◆ **WHAT YOU HAVE TO DO**
Go to the line in the entries below that holds "Utilisez les bases" and repeat exactly from there through the line that holds "4. Executez le script : python main.py", inclusive.

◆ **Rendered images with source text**
----------

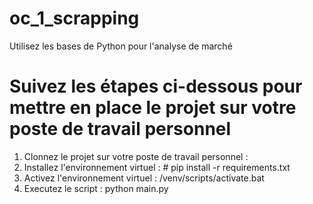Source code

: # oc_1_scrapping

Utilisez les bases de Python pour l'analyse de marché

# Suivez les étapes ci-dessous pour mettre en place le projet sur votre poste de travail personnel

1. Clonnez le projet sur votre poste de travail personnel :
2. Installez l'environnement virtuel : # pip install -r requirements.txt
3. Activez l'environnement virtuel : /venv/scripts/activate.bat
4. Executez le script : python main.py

----------

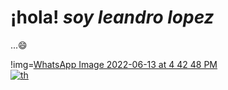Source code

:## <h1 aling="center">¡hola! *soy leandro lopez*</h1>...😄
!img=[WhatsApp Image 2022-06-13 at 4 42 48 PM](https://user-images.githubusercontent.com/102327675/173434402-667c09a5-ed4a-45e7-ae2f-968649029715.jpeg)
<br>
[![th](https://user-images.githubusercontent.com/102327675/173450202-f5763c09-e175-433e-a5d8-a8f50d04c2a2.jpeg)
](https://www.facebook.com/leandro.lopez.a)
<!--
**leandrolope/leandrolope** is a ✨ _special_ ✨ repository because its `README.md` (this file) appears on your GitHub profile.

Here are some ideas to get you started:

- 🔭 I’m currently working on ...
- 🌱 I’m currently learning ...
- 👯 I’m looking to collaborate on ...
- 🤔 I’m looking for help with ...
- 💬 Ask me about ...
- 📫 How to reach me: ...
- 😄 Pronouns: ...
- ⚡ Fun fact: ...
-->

----------

◆ **RESULT FOR THIS TASK**
Utilisez les bases de Python pour l'analyse de marché

# Suivez les étapes ci-dessous pour mettre en place le projet sur votre poste de travail personnel

1. Clonnez le projet sur votre poste de travail personnel :
2. Installez l'environnement virtuel : # pip install -r requirements.txt
3. Activez l'environnement virtuel : /venv/scripts/activate.bat
4. Executez le script : python main.py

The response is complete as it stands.